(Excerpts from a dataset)
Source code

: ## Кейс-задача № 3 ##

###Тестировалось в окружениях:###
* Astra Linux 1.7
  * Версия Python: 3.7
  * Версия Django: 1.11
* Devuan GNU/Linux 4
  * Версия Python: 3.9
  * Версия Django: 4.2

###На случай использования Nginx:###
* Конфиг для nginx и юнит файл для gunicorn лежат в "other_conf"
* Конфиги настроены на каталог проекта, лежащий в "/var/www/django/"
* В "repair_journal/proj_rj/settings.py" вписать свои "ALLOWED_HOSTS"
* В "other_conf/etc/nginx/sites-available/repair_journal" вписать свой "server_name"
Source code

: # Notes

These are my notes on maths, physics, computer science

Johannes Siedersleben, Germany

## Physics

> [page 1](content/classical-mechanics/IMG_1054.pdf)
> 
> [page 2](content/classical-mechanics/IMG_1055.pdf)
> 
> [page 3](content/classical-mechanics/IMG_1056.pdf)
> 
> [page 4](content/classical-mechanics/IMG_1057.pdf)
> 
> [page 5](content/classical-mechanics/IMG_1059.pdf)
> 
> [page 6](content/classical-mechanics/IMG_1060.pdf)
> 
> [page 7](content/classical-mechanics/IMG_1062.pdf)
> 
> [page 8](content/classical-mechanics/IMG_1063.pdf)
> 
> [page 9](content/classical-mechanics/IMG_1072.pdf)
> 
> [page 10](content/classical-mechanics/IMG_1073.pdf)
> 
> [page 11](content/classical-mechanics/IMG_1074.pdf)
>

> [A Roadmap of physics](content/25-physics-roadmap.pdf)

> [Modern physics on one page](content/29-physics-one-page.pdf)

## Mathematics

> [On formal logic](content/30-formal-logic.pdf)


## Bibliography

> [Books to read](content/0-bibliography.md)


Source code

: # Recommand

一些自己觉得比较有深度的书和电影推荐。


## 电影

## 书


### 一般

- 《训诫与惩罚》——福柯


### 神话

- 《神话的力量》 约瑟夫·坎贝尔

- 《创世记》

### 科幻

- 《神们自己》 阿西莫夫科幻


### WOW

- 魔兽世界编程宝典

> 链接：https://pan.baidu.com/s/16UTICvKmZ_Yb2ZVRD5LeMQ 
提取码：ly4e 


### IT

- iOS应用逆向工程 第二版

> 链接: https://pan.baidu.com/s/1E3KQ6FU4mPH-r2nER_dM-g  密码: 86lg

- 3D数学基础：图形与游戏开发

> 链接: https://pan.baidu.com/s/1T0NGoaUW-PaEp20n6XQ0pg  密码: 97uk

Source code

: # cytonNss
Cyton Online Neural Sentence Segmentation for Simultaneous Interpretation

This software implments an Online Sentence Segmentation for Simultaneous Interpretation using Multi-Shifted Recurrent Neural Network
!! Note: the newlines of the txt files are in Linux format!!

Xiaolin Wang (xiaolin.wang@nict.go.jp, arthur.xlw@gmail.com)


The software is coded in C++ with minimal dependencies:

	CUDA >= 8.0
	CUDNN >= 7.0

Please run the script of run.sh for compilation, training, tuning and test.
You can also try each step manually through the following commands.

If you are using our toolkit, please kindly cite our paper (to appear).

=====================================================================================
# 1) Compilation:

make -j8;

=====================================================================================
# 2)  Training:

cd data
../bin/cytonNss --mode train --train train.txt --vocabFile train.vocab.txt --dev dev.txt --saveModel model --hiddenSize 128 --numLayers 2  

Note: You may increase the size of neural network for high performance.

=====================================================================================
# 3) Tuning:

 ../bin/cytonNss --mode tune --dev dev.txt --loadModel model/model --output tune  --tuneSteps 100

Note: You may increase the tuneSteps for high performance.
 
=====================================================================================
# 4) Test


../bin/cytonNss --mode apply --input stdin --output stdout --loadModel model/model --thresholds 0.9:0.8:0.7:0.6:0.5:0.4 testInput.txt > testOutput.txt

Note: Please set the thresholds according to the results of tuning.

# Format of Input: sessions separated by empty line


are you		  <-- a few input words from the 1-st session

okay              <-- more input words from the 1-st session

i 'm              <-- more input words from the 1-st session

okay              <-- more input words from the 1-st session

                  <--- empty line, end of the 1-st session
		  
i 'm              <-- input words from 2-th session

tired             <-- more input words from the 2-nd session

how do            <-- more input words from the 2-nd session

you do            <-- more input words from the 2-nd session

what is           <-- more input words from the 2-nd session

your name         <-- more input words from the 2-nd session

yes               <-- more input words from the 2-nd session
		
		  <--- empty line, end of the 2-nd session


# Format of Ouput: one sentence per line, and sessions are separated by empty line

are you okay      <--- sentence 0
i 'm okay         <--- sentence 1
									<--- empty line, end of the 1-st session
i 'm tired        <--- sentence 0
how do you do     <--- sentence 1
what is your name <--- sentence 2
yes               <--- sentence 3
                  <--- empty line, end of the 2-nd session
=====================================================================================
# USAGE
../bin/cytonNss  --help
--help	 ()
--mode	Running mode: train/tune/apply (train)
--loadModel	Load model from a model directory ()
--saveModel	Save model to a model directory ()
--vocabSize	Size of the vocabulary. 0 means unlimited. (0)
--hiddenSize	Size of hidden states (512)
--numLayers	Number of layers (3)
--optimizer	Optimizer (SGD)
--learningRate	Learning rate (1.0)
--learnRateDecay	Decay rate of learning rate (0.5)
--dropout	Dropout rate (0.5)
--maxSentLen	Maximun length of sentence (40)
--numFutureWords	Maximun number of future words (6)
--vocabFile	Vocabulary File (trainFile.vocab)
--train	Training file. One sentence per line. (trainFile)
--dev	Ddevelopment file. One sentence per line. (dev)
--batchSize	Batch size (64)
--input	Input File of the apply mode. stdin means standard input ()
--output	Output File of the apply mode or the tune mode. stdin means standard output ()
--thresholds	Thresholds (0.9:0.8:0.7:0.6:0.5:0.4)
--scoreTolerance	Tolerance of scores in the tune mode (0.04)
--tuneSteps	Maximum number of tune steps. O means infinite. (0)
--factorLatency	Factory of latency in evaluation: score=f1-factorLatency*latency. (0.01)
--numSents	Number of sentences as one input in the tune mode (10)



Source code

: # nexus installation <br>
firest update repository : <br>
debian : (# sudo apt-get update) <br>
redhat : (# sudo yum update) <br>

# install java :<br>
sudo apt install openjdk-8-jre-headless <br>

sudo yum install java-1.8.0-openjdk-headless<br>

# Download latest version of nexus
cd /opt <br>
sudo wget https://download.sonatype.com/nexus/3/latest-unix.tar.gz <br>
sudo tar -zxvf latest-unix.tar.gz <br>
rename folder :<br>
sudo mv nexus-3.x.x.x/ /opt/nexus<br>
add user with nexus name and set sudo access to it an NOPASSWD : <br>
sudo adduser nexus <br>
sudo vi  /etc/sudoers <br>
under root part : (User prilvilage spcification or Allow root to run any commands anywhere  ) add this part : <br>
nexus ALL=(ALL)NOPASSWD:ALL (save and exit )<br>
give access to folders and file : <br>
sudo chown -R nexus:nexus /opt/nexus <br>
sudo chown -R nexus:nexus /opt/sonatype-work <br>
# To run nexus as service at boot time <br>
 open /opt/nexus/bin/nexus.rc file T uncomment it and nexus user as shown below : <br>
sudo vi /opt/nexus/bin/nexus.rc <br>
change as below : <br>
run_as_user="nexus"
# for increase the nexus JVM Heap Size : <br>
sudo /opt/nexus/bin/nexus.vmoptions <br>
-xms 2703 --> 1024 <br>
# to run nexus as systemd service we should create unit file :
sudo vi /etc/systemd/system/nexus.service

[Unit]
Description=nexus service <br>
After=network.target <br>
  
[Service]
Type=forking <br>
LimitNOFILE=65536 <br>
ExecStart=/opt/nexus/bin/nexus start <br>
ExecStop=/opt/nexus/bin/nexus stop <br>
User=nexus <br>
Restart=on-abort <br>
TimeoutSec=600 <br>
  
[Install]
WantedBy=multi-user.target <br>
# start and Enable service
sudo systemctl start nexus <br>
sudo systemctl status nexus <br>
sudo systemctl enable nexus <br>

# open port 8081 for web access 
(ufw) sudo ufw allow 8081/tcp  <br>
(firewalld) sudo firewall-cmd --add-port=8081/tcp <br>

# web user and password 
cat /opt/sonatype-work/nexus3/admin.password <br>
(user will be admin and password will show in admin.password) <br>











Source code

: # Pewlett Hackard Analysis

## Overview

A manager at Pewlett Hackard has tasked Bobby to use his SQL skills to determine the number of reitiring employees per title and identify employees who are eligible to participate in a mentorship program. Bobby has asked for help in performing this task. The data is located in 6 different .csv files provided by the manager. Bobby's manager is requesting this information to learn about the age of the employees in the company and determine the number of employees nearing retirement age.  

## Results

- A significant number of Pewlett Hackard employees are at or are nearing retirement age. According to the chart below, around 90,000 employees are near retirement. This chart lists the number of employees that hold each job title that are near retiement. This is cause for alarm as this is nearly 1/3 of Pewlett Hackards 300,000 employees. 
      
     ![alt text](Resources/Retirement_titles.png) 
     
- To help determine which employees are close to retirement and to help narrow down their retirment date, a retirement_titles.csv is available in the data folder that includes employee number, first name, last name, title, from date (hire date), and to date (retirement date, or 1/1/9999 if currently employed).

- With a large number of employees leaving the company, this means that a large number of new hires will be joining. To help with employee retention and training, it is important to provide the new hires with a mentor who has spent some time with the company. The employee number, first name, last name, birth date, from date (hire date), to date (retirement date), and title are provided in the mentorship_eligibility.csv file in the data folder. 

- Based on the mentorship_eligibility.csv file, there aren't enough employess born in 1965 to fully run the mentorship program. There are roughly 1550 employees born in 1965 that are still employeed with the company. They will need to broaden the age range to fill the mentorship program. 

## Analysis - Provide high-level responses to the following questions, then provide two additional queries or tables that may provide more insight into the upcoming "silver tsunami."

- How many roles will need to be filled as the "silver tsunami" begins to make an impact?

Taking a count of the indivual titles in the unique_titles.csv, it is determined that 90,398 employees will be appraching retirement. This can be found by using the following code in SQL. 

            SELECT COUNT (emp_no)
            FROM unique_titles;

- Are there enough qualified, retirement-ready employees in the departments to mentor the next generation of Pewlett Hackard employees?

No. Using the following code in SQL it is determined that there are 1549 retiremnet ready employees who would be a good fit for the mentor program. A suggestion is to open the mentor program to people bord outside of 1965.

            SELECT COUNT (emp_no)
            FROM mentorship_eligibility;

# Brief:
Show all lines in the records above that hold "Pewlett".

# Response area:
: # Pewlett Hackard Analysis
A manager at Pewlett Hackard has tasked Bobby to use his SQL skills to determine the number of reitiring employees per title and identify employees who are eligible to participate in a mentorship program. Bobby has asked for help in performing this task. The data is located in 6 different .csv files provided by the manager. Bobby's manager is requesting this information to learn about the age of the employees in the company and determine the number of employees nearing retirement age.  
- A significant number of Pewlett Hackard employees are at or are nearing retirement age. According to the chart below, around 90,000 employees are near retirement. This chart lists the number of employees that hold each job title that are near retiement. This is cause for alarm as this is nearly 1/3 of Pewlett Hackards 300,000 employees. 
- Are there enough qualified, retirement-ready employees in the departments to mentor the next generation of Pewlett Hackard employees?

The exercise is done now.